In fact, the delay is not a good sign for the sales process, because it likely means that Revel's investment bankers were unable to establish an adequate "platform bid" - or starting bid - that could serve as leverage to get higher offers during the auction.
On the plus side, bids were made. Otherwise, the auction would have been canceled, not delayed.
A filing late Wednesday in U.S. Bankruptcy Court in Camden said Revel representatives needed "additional time to fully analyze and evaluate the bids received and are not prepared to go forward with the scheduled auction."
In Revel's case, there was no so-called stalking-horse bid secured ahead of the auction to set a baseline for subsequent bids. In the absence of that, complications can arise, bankruptcy experts said.
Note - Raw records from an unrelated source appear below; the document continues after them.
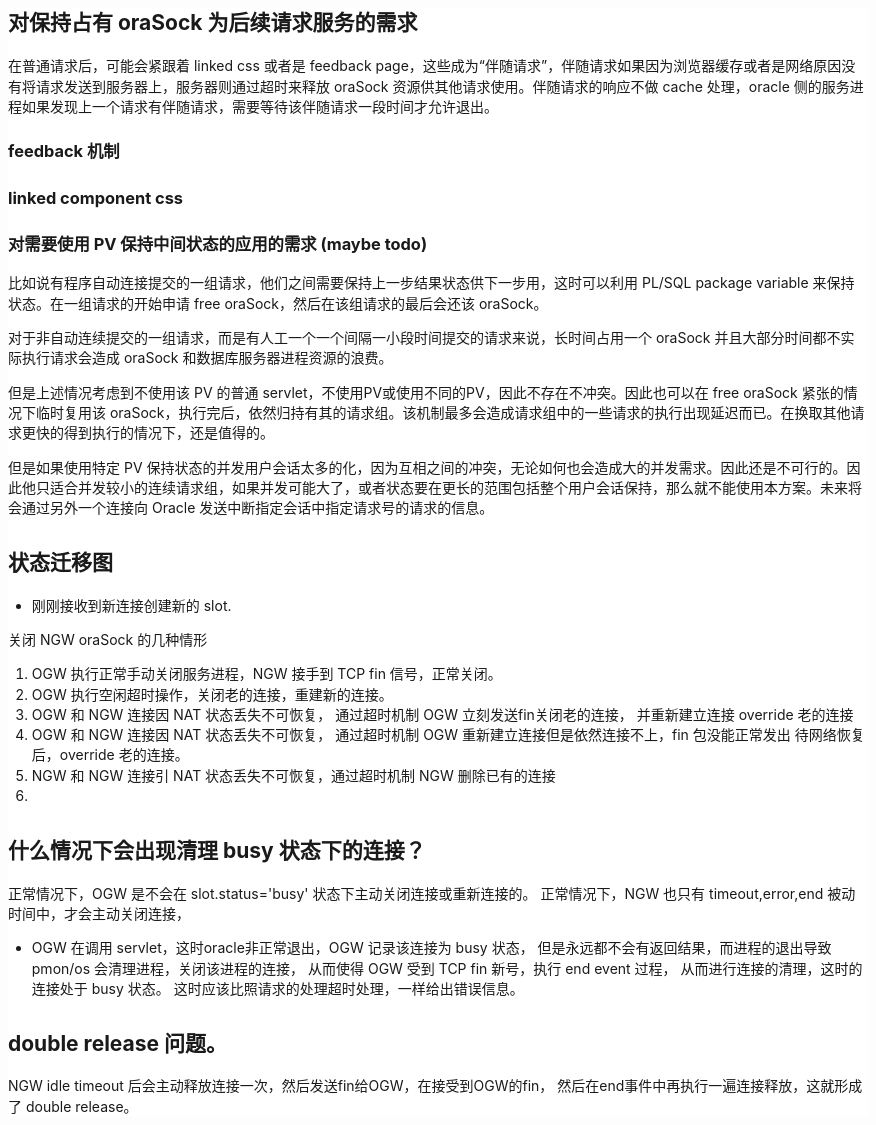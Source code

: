 
对保持占有 oraSock 为后续请求服务的需求
------------

  在普通请求后，可能会紧跟着 linked css 或者是 feedback page，这些成为“伴随请求”，伴随请求如果因为浏览器缓存或者是网络原因没有将请求发送到服务器上，服务器则通过超时来释放 oraSock 资源供其他请求使用。伴随请求的响应不做 cache 处理，oracle 侧的服务进程如果发现上一个请求有伴随请求，需要等待该伴随请求一段时间才允许退出。

### feedback 机制


### linked component css

### 对需要使用 PV 保持中间状态的应用的需求 (maybe todo)

  比如说有程序自动连接提交的一组请求，他们之间需要保持上一步结果状态供下一步用，这时可以利用 PL/SQL package variable 来保持状态。在一组请求的开始申请 free oraSock，然后在该组请求的最后会还该 oraSock。

  对于非自动连续提交的一组请求，而是有人工一个一个间隔一小段时间提交的请求来说，长时间占用一个 oraSock 并且大部分时间都不实际执行请求会造成 oraSock 和数据库服务器进程资源的浪费。

  但是上述情况考虑到不使用该 PV 的普通 servlet，不使用PV或使用不同的PV，因此不存在不冲突。因此也可以在 free oraSock 紧张的情况下临时复用该 oraSock，执行完后，依然归持有其的请求组。该机制最多会造成请求组中的一些请求的执行出现延迟而已。在换取其他请求更快的得到执行的情况下，还是值得的。

  但是如果使用特定 PV 保持状态的并发用户会话太多的化，因为互相之间的冲突，无论如何也会造成大的并发需求。因此还是不可行的。因此他只适合并发较小的连续请求组，如果并发可能大了，或者状态要在更长的范围包括整个用户会话保持，那么就不能使用本方案。未来将会通过另外一个连接向 Oracle 发送中断指定会话中指定请求号的请求的信息。

状态迁移图
-----------------

* 刚刚接收到新连接创建新的 slot.

关闭 NGW oraSock 的几种情形

1. OGW 执行正常手动关闭服务进程，NGW 接手到 TCP fin 信号，正常关闭。
2. OGW 执行空闲超时操作，关闭老的连接，重建新的连接。
3. OGW 和 NGW 连接因 NAT 状态丢失不可恢复，
  通过超时机制 OGW 立刻发送fin关闭老的连接，
  并重新建立连接 override 老的连接
4. OGW 和 NGW 连接因 NAT 状态丢失不可恢复，
  通过超时机制 OGW 重新建立连接但是依然连接不上，fin 包没能正常发出
  待网络恢复后，override 老的连接。
5. NGW 和 NGW 连接引 NAT 状态丢失不可恢复，通过超时机制 NGW 删除已有的连接
6.

  什么情况下会出现清理 busy 状态下的连接？
-------------------
正常情况下，OGW 是不会在 slot.status='busy' 状态下主动关闭连接或重新连接的。
正常情况下，NGW 也只有 timeout,error,end 被动时间中，才会主动关闭连接，

* OGW 在调用 servlet，这时oracle非正常退出，OGW 记录该连接为 busy 状态，
但是永远都不会有返回结果，而进程的退出导致 pmon/os 会清理进程，关闭该进程的连接，
从而使得 OGW 受到 TCP fin 新号，执行 end event 过程，
从而进行连接的清理，这时的连接处于 busy 状态。
这时应该比照请求的处理超时处理，一样给出错误信息。

 double release 问题。
-------------------
  NGW idle timeout 后会主动释放连接一次，然后发送fin给OGW，在接受到OGW的fin，
然后在end事件中再执行一遍连接释放，这就形成了 double release。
The offers that came in by Monday's deadline for bidding may have been constructed in ways that make them difficult to compare. For example, one bid could be all cash and another could have offered more money overall but included the assumption of debt.
"If the bids are different, then they have to set up bidding rules on common terms," said Dean C. Waldt, a bankruptcy attorney in Ballard Spahr L.L.P.'s Phoenix, Ariz., office.
Using an Atlantic City image, Waldt said, "They have to establish where 'Go' is," the starting point on the Monopoly board.
That would be the level from which bids would begin, in $1 million increments. Those negotiations can be long and arduous.
At the table evaluating bids are not just Revel's representatives, but also lawyers and advisers for secured creditors, unsecured creditors, and the Wells Fargo Bank, which lent money for Revel to use during bankruptcy.
Revel, which employed 3,106 in June, is expected to sell for substantially less than the $454 million it owes in secured debt. Both secured creditors and unsecured creditors will get less than they are owed. Typically, unsecured creditors - who have standing in court when bankruptcy sale is taken to a judge for approval - are given something to win their support.
Another wrinkle involves certain creditors with notes that are secured by potential payments from the $261.4 million in tax reimbursements that Revel could receive, if the company ever makes enough money to pay taxes.
In a bid to preserve its rights to that money, one of those creditors, Mudrick Capital Management L.P., of New York, filed an objection last month to the sale of Revel free and clear of liens and other claims.
In its 2013 bankruptcy, Revel slashed its debt to $270 million from $1.5 billion, and investors traded $923 million in debt for 100 percent of Revel's now likely worthless equity.